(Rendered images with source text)

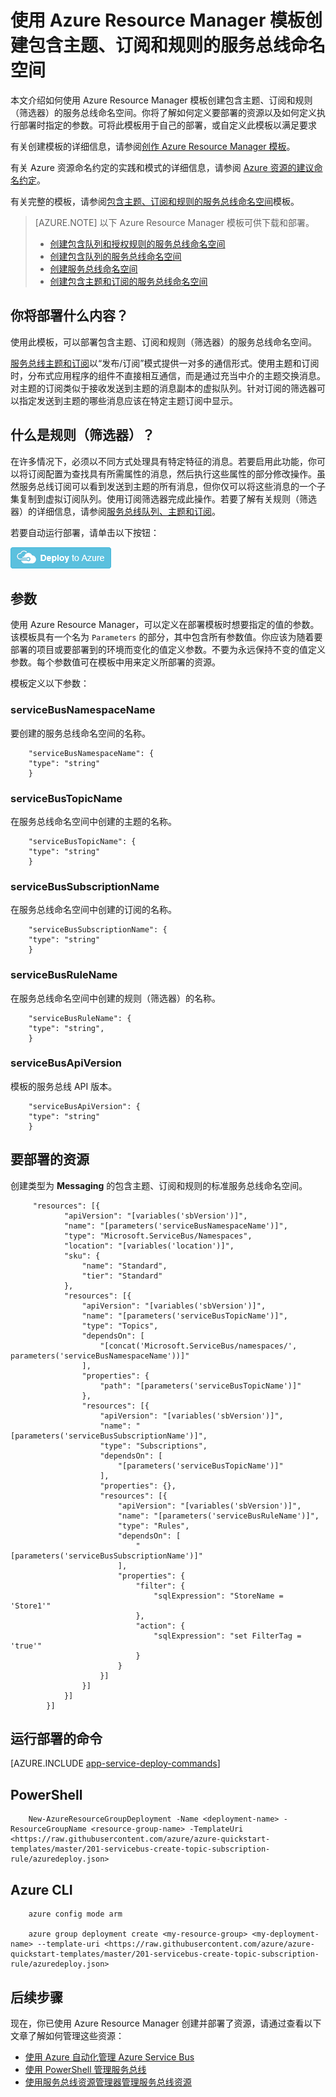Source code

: <properties
	pageTitle="使用模板创建 Azure 服务总线主题订阅和规则"
	description="使用 Azure Resource Manager 模板创建包含主题、订阅和规则的服务总线命名空间"
	services=" service-bus"
	documentationcenter=" .net"
	author="sethmanheim"
	manager="timlt"
	editor="" />  


<tags
	ms.date="01/18/2017"
	ms.service = "service-bus"
	wacn.date="05/22/2017"/>  

	

# 使用 Azure Resource Manager 模板创建包含主题、订阅和规则的服务总线命名空间
本文介绍如何使用 Azure Resource Manager 模板创建包含主题、订阅和规则（筛选器）的服务总线命名空间。你将了解如何定义要部署的资源以及如何定义执行部署时指定的参数。可将此模板用于自己的部署，或自定义此模板以满足要求

有关创建模板的详细信息，请参阅[创作 Azure Resource Manager 模板][Authoring Azure Resource Manager templates]。

有关 Azure 资源命名约定的实践和模式的详细信息，请参阅 [Azure 资源的建议命名约定][Azure Resources Naming Conventions]。

有关完整的模板，请参阅[包含主题、订阅和规则的服务总线命名空间][Service Bus namespace with topic, subscription, and rule]模板。

> [AZURE.NOTE]
以下 Azure Resource Manager 模板可供下载和部署。
> 
>-  [创建包含队列和授权规则的服务总线命名空间](/documentation/articles/service-bus-resource-manager-namespace-auth-rule/)
>-  [创建包含队列的服务总线命名空间](/documentation/articles/service-bus-resource-manager-namespace-queue/)
>-  [创建服务总线命名空间](/documentation/articles/service-bus-resource-manager-namespace/)
>-  [创建包含主题和订阅的服务总线命名空间](/documentation/articles/service-bus-resource-manager-namespace-topic/)

## 你将部署什么内容？
使用此模板，可以部署包含主题、订阅和规则（筛选器）的服务总线命名空间。

[服务总线主题和订阅](/documentation/articles/service-bus-queues-topics-subscriptions/#topics-and-subscriptions)以“发布/订阅”模式提供一对多的通信形式。使用主题和订阅时，分布式应用程序的组件不直接相互通信，而是通过充当中介的主题交换消息。对主题的订阅类似于接收发送到主题的消息副本的虚拟队列。针对订阅的筛选器可以指定发送到主题的哪些消息应该在特定主题订阅中显示。

## 什么是规则（筛选器）？
在许多情况下，必须以不同方式处理具有特定特征的消息。若要启用此功能，你可以将订阅配置为查找具有所需属性的消息，然后执行这些属性的部分修改操作。虽然服务总线订阅可以看到发送到主题的所有消息，但你仅可以将这些消息的一个子集复制到虚拟订阅队列。使用订阅筛选器完成此操作。若要了解有关规则（筛选器）的详细信息，请参阅[服务总线队列、主题和订阅][Service Bus queues, topics, and subscriptions]。

若要自动运行部署，请单击以下按钮：

[![部署到 Azure](./media/service-bus-resource-manager-namespace-topic/deploybutton.png)](https://portal.azure.cn/#create/Microsoft.Template/uri/https%3A%2F%2Fraw.githubusercontent.com%2FAzure%2Fazure-quickstart-templates%2Fmaster%2F201-servicebus-create-topic-subscription-rule%2Fazuredeploy.json)

## 参数
使用 Azure Resource Manager，可以定义在部署模板时想要指定的值的参数。该模板具有一个名为 `Parameters` 的部分，其中包含所有参数值。你应该为随着要部署的项目或要部署到的环境而变化的值定义参数。不要为永远保持不变的值定义参数。每个参数值可在模板中用来定义所部署的资源。

模板定义以下参数：

### serviceBusNamespaceName
要创建的服务总线命名空间的名称。

		"serviceBusNamespaceName": {
		"type": "string"
		}

### serviceBusTopicName
在服务总线命名空间中创建的主题的名称。

		"serviceBusTopicName": {
		"type": "string"
		}

### serviceBusSubscriptionName
在服务总线命名空间中创建的订阅的名称。

		"serviceBusSubscriptionName": {
		"type": "string"
		}
### serviceBusRuleName
在服务总线命名空间中创建的规则（筛选器）的名称。

		"serviceBusRuleName": {
		"type": "string",
		}
### serviceBusApiVersion
模板的服务总线 API 版本。


		"serviceBusApiVersion": {
		"type": "string"
		}

## 要部署的资源
创建类型为 **Messaging** 的包含主题、订阅和规则的标准服务总线命名空间。


		 "resources": [{
		        "apiVersion": "[variables('sbVersion')]",
		        "name": "[parameters('serviceBusNamespaceName')]",
		        "type": "Microsoft.ServiceBus/Namespaces",
		        "location": "[variables('location')]",
		        "sku": {
		            "name": "Standard",
		            "tier": "Standard"
		        },
		        "resources": [{
		            "apiVersion": "[variables('sbVersion')]",
		            "name": "[parameters('serviceBusTopicName')]",
		            "type": "Topics",
		            "dependsOn": [
		                "[concat('Microsoft.ServiceBus/namespaces/', parameters('serviceBusNamespaceName'))]"
		            ],
		            "properties": {
		                "path": "[parameters('serviceBusTopicName')]"
		            },
		            "resources": [{
		                "apiVersion": "[variables('sbVersion')]",
		                "name": "[parameters('serviceBusSubscriptionName')]",
		                "type": "Subscriptions",
		                "dependsOn": [
		                    "[parameters('serviceBusTopicName')]"
		                ],
		                "properties": {},
		                "resources": [{
		                    "apiVersion": "[variables('sbVersion')]",
		                    "name": "[parameters('serviceBusRuleName')]",
		                    "type": "Rules",
		                    "dependsOn": [
		                        "[parameters('serviceBusSubscriptionName')]"
		                    ],
		                    "properties": {
		                        "filter": {
		                            "sqlExpression": "StoreName = 'Store1'"
		                        },
		                        "action": {
		                            "sqlExpression": "set FilterTag = 'true'"
		                        }
		                    }
		                }]
		            }]
		        }]
		    }]


## 运行部署的命令
[AZURE.INCLUDE [app-service-deploy-commands](../../includes/app-service-deploy-commands.md)]

## PowerShell
		New-AzureResourceGroupDeployment -Name <deployment-name> -ResourceGroupName <resource-group-name> -TemplateUri <https://raw.githubusercontent.com/azure/azure-quickstart-templates/master/201-servicebus-create-topic-subscription-rule/azuredeploy.json>

## Azure CLI
		azure config mode arm

		azure group deployment create <my-resource-group> <my-deployment-name> --template-uri <https://raw.githubusercontent.com/azure/azure-quickstart-templates/master/201-servicebus-create-topic-subscription-rule/azuredeploy.json>

## 后续步骤
现在，你已使用 Azure Resource Manager 创建并部署了资源，请通过查看以下文章了解如何管理这些资源：

* [使用 Azure 自动化管理 Azure Service Bus](/documentation/articles/service-bus-management-libraries/)
* [使用 PowerShell 管理服务总线](/documentation/articles/service-bus-manage-with-ps/)
* [使用服务总线资源管理器管理服务总线资源](https://github.com/paolosalvatori/ServiceBusExplorer/releases)

[Authoring Azure Resource Manager templates]: /documentation/articles/resource-group-authoring-templates/
[Learn more about Service Bus topics and subscriptions]: /documentation/articles/service-bus-queues-topics-subscriptions/
[Using Azure PowerShell with Azure Resource Manager]: /documentation/articles/powershell-azure-resource-manager/
[Using the Azure CLI for Mac, Linux, and Windows with Azure Resource Management]: /documentation/articles/xplat-cli-azure-resource-manager/
[Azure Resources Naming Conventions]: https://docs.microsoft.com/en-us/azure/architecture/best-practices/naming-conventions/
[Service Bus namespace with topic, subscription, and rule]: https://github.com/Azure/azure-quickstart-templates/blob/master/201-servicebus-create-topic-subscription-rule/
[Service Bus queues, topics, and subscriptions]: /documentation/articles/service-bus-queues-topics-subscriptions/

<!---HONumber=Mooncake_0313_2017-->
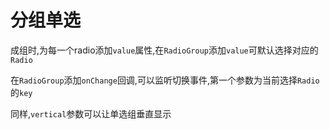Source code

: # 分组单选

成组时,为每一个radio添加`value`属性,在`RadioGroup`添加`value`可默认选择对应的`Radio`

在`RadioGroup`添加`onChange`回调,可以监听切换事件,第一个参数为当前选择`Radio`的`key`

同样,`vertical`参数可以让单选组垂直显示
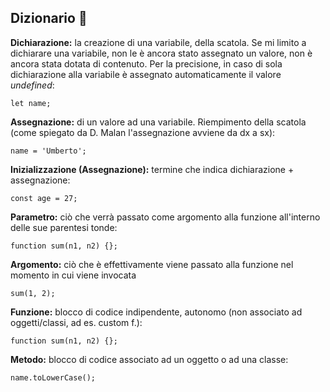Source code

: ## Dizionario 📖

**Dichiarazione:** la creazione di una variabile, della scatola. Se mi limito a dichiarare una variabile, non le è ancora stato assegnato un valore, non è ancora stata dotata di contenuto. Per la precisione, in caso di sola dichiarazione alla variabile è assegnato automaticamente il valore *undefined*:

`let name;`


**Assegnazione:** di un valore ad una variabile. Riempimento della scatola (come spiegato da D. Malan l'assegnazione avviene da dx a sx):

`name = 'Umberto';`


**Inizializzazione (Assegnazione):** termine che indica dichiarazione + assegnazione:

`const age = 27;`


**Parametro:** ciò che verrà passato come argomento alla funzione all'interno delle sue parentesi tonde:

`function sum(n1, n2) {};`


**Argomento:** ciò che è effettivamente viene passato alla funzione nel momento in cui viene invocata

`sum(1, 2);`


**Funzione:** blocco di codice indipendente, autonomo (non associato ad oggetti/classi, ad es. custom f.):

`function sum(n1, n2) {};`


**Metodo:** blocco di codice associato ad un oggetto o ad una classe:

`name.toLowerCase();`
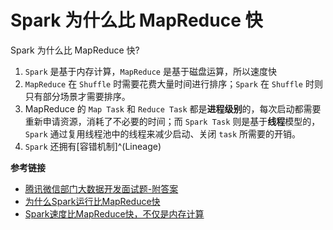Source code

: # Spark 为什么比 MapReduce 快


 Spark 为什么比 MapReduce 快?
<!--more-->

1. `Spark` 是基于内存计算，`MapReduce` 是基于磁盘运算，所以速度快
1. `MapReduce` 在 `Shuffle` 时需要花费大量时间进行排序；`Spark` 在 `Shuffle` 时则只有部分场景才需要排序。
1. MapReduce 的 `Map Task` 和 `Reduce Task` 都是**进程级别**的，每次启动都需要重新申请资源，消耗了不必要的时间；而 `Spark Task` 则是基于**线程**模型的，`Spark` 通过复用线程池中的线程来减少启动、关闭 `task` 所需要的开销。
1. `Spark` 还拥有[容错机制]^(Lineage)

**参考链接**

- [腾讯微信部门大数据开发面试题-附答案](https://mp.weixin.qq.com/s/vt_8VKRH7HjEKJ-2P_H1kA)
- [为什么Spark运行比MapReduce快](https://blog.csdn.net/amazing_cxb/article/details/108174375)
- [Spark速度比MapReduce快，不仅是内存计算](https://mp.weixin.qq.com/s/e8hW244UYiq-4tn0_n463w)
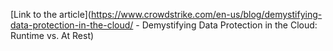 [Link to the article](https://www.crowdstrike.com/en-us/blog/demystifying-data-protection-in-the-cloud/ - Demystifying Data Protection in the Cloud: Runtime vs. At Rest)
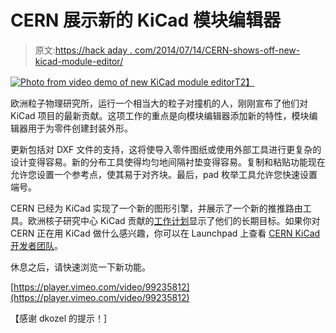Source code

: # CERN 展示新的 KiCad 模块编辑器

> 原文:[https://hack aday . com/2014/07/14/CERN-shows-off-new-kicad-module-editor/](https://hackaday.com/2014/07/14/cern-shows-off-new-kicad-module-editor/)

[![Photo from video demo of new KiCad module editor](../Images/bb2c61345bfeb0d56fcb95763d722fdf.png)T2】](http://hackaday.com/2014/07/14/cern-shows-off-new-kicad-module-editor/screen-shot-2014-07-13-at-4-01-51-pm/)

欧洲粒子物理研究所，运行一个相当大的粒子对撞机的人，刚刚宣布了他们对 KiCad 项目的最新贡献。这项工作的重点是向模块编辑器添加新的特性，模块编辑器用于为零件创建封装外形。

更新包括对 DXF 文件的支持，这将使导入零件图纸或使用外部工具进行更复杂的设计变得容易。新的分布工具使得均匀地间隔衬垫变得容易。复制和粘贴功能现在允许您设置一个参考点，使其易于对齐块。最后，pad 枚举工具允许您快速设置端号。

CERN 已经为 KiCad 实现了一个新的图形引擎，并展示了一个新的推推路由工具。欧洲核子研究中心 KiCad 贡献的[工作计划](http://www.ohwr.org/projects/cern-kicad/wiki/WorkPackages)显示了他们的长期目标。如果你对 CERN 正在用 KiCad 做什么感兴趣，你可以在 Launchpad 上查看 [CERN KiCad 开发者团队](https://code.launchpad.net/~cern-kicad/)。

休息之后，请快速浏览一下新功能。

[https://player.vimeo.com/video/99235812](https://player.vimeo.com/video/99235812)

【感谢 dkozel 的提示！]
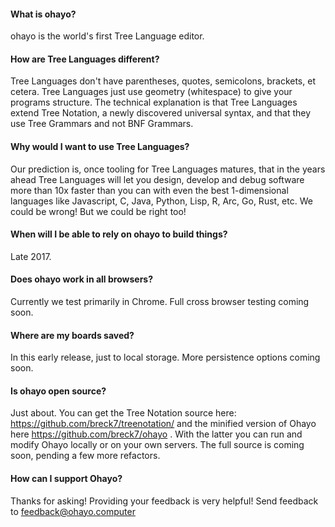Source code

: #### What is ohayo?

ohayo is the world's first Tree Language editor.

#### How are Tree Languages different?

Tree Languages don't have parentheses, quotes, semicolons, brackets, et cetera. Tree Languages just use geometry (whitespace) to give your programs structure. The technical explanation is that Tree Languages extend Tree Notation, a newly discovered universal syntax, and that they use Tree Grammars and not BNF Grammars.

#### Why would I want to use Tree Languages?

Our prediction is, once tooling for Tree Languages matures, that in the years ahead Tree Languages will let you design, develop and debug software more than 10x faster than you can with even the best 1-dimensional languages like Javascript, C, Java, Python, Lisp, R, Arc, Go, Rust, etc. We could be wrong! But we could be right too!

#### When will I be able to rely on ohayo to build things?

Late 2017.

#### Does ohayo work in all browsers?

Currently we test primarily in Chrome. Full cross browser testing coming soon.

#### Where are my boards saved?

In this early release, just to local storage. More persistence options coming soon.

#### Is ohayo open source?

Just about. You can get the Tree Notation source here: https://github.com/breck7/treenotation/ and the minified
version of Ohayo here https://github.com/breck7/ohayo . With the latter you can run and modify Ohayo
locally or on your own servers. The full source is coming soon, pending a few more refactors.

#### How can I support Ohayo?

Thanks for asking! Providing your feedback is very helpful! Send feedback to feedback@ohayo.computer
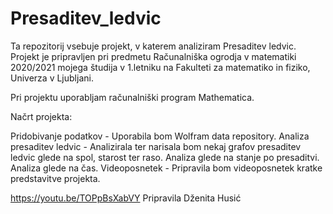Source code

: # Presaditev_ledvic
Ta repozitorij vsebuje projekt, v katerem analiziram Presaditev ledvic. Projekt je pripravljen pri predmetu Računalniška ogrodja v matematiki 2020/2021 mojega študija v 1.letniku na Fakulteti za matematiko in fiziko, Univerza v Ljubljani.

Pri projektu uporabljam računalniški program Mathematica.

Načrt projekta:

Pridobivanje podatkov - Uporabila bom Wolfram data repository.
Analiza presaditev ledvic - Analizirala ter narisala bom nekaj grafov presaditev ledvic glede na spol, starost ter raso.
Analiza glede na stanje po presaditvi.
Analiza glede na čas.
Videoposnetek - Pripravila bom videoposnetek kratke predstavitve projekta.

https://youtu.be/TOPpBsXabVY
Pripravila Dženita Husić
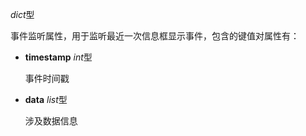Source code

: *dict*型

  事件监听属性，用于监听最近一次信息框显示事件，包含的键值对属性有：

  - **timestamp** *int*型

    事件时间戳

  - **data** *list*型

    涉及数据信息
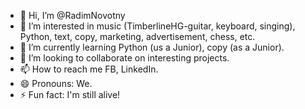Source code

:- 👋 Hi, I’m @RadimNovotny
- 👀 I’m interested in music (TimberlineHG-guitar, keyboard, singing), Python, text, copy, marketing, advertisement, chess, etc.
- 🌱 I’m currently learning Python (us a Junior), copy (as a Junior).
- 💞️ I’m looking to collaborate on interesting projects.
- 📫 How to reach me FB, LinkedIn.
- 😄 Pronouns: We.
- ⚡ Fun fact: I'm still alive!

<!---
RadimNovotny/RadimNovotny is a ✨ special ✨ repository because its `README.md` (this file) appears on your GitHub profile.
You can click the Preview link to take a look at your changes.
--->
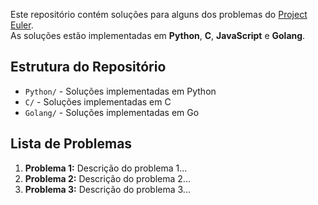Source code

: Este repositório contém soluções para alguns dos problemas do [Project Euler](https://projecteuler.net/).  
As soluções estão implementadas em **Python**, **C**, **JavaScript** e **Golang**.

## Estrutura do Repositório

- `Python/` - Soluções implementadas em Python
- `C/` - Soluções implementadas em C
- `Golang/` - Soluções implementadas em Go

## Lista de Problemas

1. **Problema 1:** Descrição do problema 1...
2. **Problema 2:** Descrição do problema 2...
3. **Problema 3:** Descrição do problema 3...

▸ **Task**: Where a line of the entries contains the word "serviceBusApiVersion", copy that line.

▸ **Output of the task**:
### serviceBusApiVersion
		"serviceBusApiVersion": {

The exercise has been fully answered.